Your instructions: Please state how many lines of the records hold the string "poor", giving nothing but the number.

Available data:
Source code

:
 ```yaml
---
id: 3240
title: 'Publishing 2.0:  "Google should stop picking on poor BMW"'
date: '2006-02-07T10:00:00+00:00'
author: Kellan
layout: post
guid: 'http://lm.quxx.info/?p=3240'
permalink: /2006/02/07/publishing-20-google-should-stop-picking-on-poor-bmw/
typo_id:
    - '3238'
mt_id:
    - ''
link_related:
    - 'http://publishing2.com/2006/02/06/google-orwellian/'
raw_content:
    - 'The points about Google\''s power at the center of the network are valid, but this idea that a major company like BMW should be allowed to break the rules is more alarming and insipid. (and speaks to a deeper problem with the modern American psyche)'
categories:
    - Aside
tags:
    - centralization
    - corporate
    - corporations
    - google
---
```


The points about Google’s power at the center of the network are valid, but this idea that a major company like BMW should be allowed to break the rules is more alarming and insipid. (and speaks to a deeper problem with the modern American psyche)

Solution for this problem: 2